It was works such as the Harlequin
that helped make the Spanish artist a major figure in 20th century
art, but MirĂ³'s later paintings turned more stylistically to Surrealist
abstraction, as in his Women Encircled by the Flight of a Bird, from 1941.
You have to look really close at
this painting to find the women and the path of the bird's flight, but trust
me, they are there. Large triangles
indicate the women's dresses—the problem is that the lines of the triangles are
drawn so thinly that you can barely see them.

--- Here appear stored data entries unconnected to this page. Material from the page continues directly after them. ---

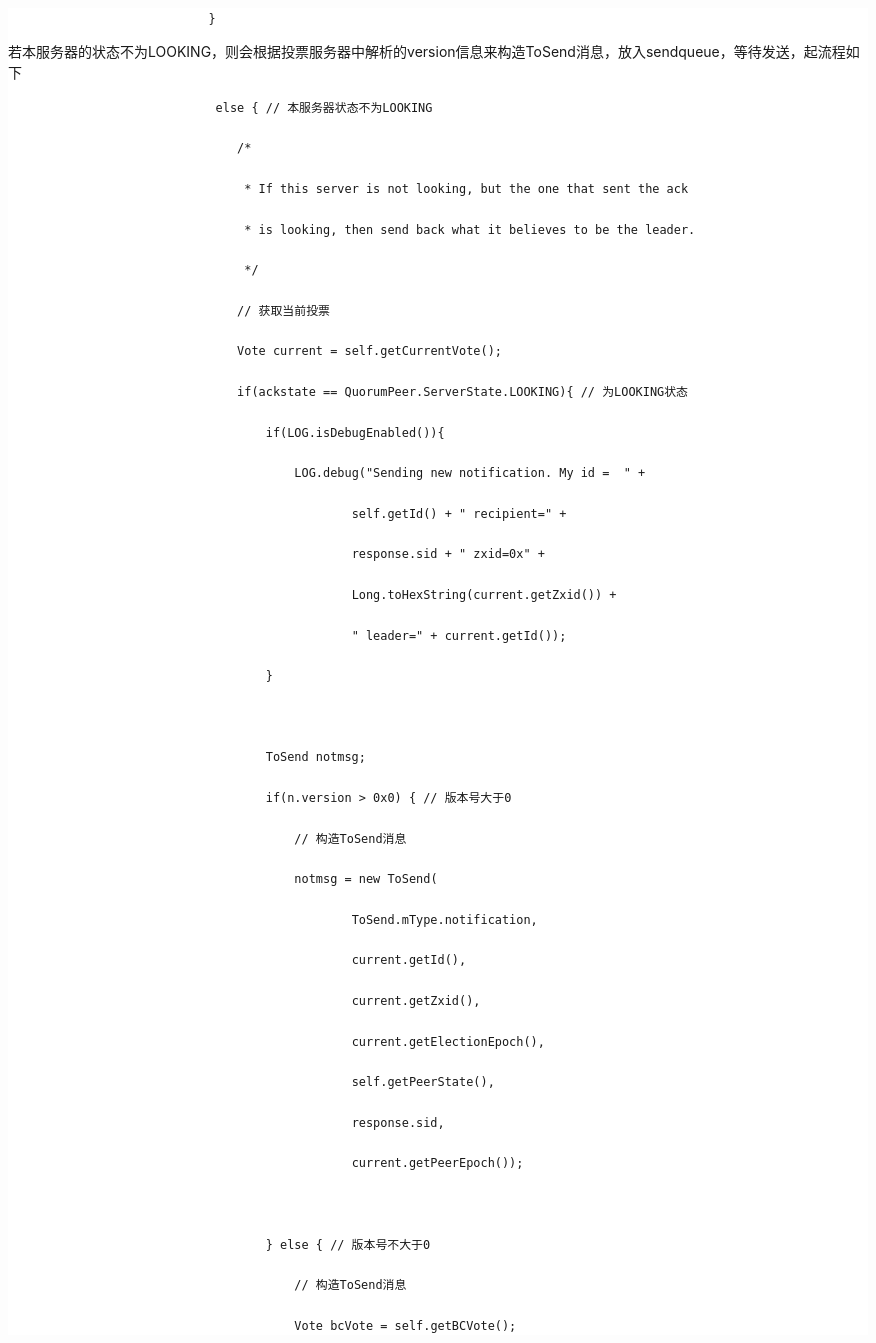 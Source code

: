                                 } 

若本服务器的状态不为LOOKING，则会根据投票服务器中解析的version信息来构造ToSend消息，放入sendqueue，等待发送，起流程如下

    
    
                                 else { // 本服务器状态不为LOOKING

                                    /*

                                     * If this server is not looking, but the one that sent the ack

                                     * is looking, then send back what it believes to be the leader.

                                     */

                                    // 获取当前投票

                                    Vote current = self.getCurrentVote(); 

                                    if(ackstate == QuorumPeer.ServerState.LOOKING){ // 为LOOKING状态

                                        if(LOG.isDebugEnabled()){

                                            LOG.debug("Sending new notification. My id =  " +

                                                    self.getId() + " recipient=" +

                                                    response.sid + " zxid=0x" +

                                                    Long.toHexString(current.getZxid()) +

                                                    " leader=" + current.getId());

                                        }

                                        

                                        ToSend notmsg;

                                        if(n.version > 0x0) { // 版本号大于0

                                            // 构造ToSend消息

                                            notmsg = new ToSend(

                                                    ToSend.mType.notification,

                                                    current.getId(),

                                                    current.getZxid(),

                                                    current.getElectionEpoch(),

                                                    self.getPeerState(),

                                                    response.sid,

                                                    current.getPeerEpoch());

                                            

                                        } else { // 版本号不大于0

                                            // 构造ToSend消息

                                            Vote bcVote = self.getBCVote();
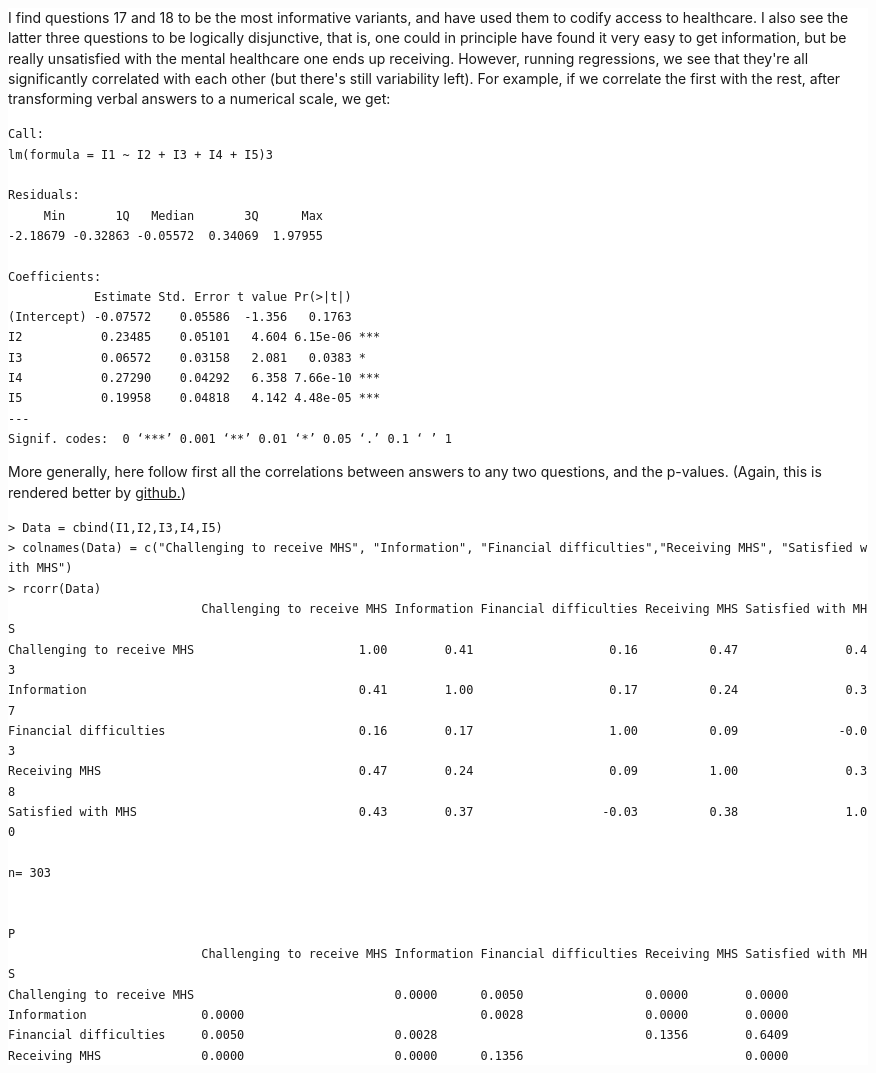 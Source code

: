 I find questions 17 and 18 to be the most informative variants, and have used them to codify access to healthcare. I also see the latter three questions to be logically disjunctive, that is, one could in principle have found it very easy to get information, but be really unsatisfied with the mental healthcare one ends up receiving. However, running regressions, we see that they're all significantly correlated with each other (but there's still variability left). For example, if we correlate the first with the rest, after transforming verbal answers to a numerical scale, we get:

```
Call:
lm(formula = I1 ~ I2 + I3 + I4 + I5)3

Residuals:
     Min       1Q   Median       3Q      Max 
-2.18679 -0.32863 -0.05572  0.34069  1.97955 

Coefficients:
            Estimate Std. Error t value Pr(>|t|)    
(Intercept) -0.07572    0.05586  -1.356   0.1763    
I2           0.23485    0.05101   4.604 6.15e-06 ***
I3           0.06572    0.03158   2.081   0.0383 *  
I4           0.27290    0.04292   6.358 7.66e-10 ***
I5           0.19958    0.04818   4.142 4.48e-05 ***
---
Signif. codes:  0 ‘***’ 0.001 ‘**’ 0.01 ‘*’ 0.05 ‘.’ 0.1 ‘ ’ 1

```

More generally, here follow first all the correlations between answers to any two questions, and the p-values. (Again, this is rendered better by [github.](https://nunosempere.github.io/rat/eamentalhealth/analysis/writeup#10-how-does-access-to-mental-health-resources-vary-with-a-wide-variety-of-factors))

```
> Data = cbind(I1,I2,I3,I4,I5)
> colnames(Data) = c("Challenging to receive MHS", "Information", "Financial difficulties","Receiving MHS", "Satisfied with MHS")
> rcorr(Data)
                           Challenging to receive MHS Information Financial difficulties Receiving MHS Satisfied with MHS
Challenging to receive MHS                       1.00        0.41                   0.16          0.47               0.43
Information                                      0.41        1.00                   0.17          0.24               0.37
Financial difficulties                           0.16        0.17                   1.00          0.09              -0.03
Receiving MHS                                    0.47        0.24                   0.09          1.00               0.38
Satisfied with MHS                               0.43        0.37                  -0.03          0.38               1.00

n= 303 


P
                           Challenging to receive MHS Information Financial difficulties Receiving MHS Satisfied with MHS
Challenging to receive MHS                            0.0000      0.0050                 0.0000        0.0000            
Information                0.0000                                 0.0028                 0.0000        0.0000            
Financial difficulties     0.0050                     0.0028                             0.1356        0.6409            
Receiving MHS              0.0000                     0.0000      0.1356                               0.0000            
```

There are at least three women and a cat in the painting (the cat in the
bottom right corner) which I can see—and I had help from my art history
teacher. The black hourglass shapes
which surround the work could refer to the flapping wings of the bird, and the
other squiggly lines indicate the bird's "encircling" flight pattern
around the elusive women. What at first
looks abstract begins to barely tinge with reality, or a faint wisp of
reality. So, it's not Abstract Art; the
subject is there to be seen (and in the title).
It's not Non-Objective, but the strangeness of presentation takes us
into a fantastical world of colors and shapes.
Perhaps this is the surrealistic experience of looking into a
painting. For when we look at art we are
looking for extracted details close to or resembling reality but which exist in
a fictional, two-dimensional world of visual reception and cognition. And you may look at paintings such as this
and never know what you are really seeing (in this case, shapes of women and a
fluttering bird). This can be true
thematically as well—in other words, what the artist means or intends to convey
through the bird and women—and other artists would delve into these concepts
further.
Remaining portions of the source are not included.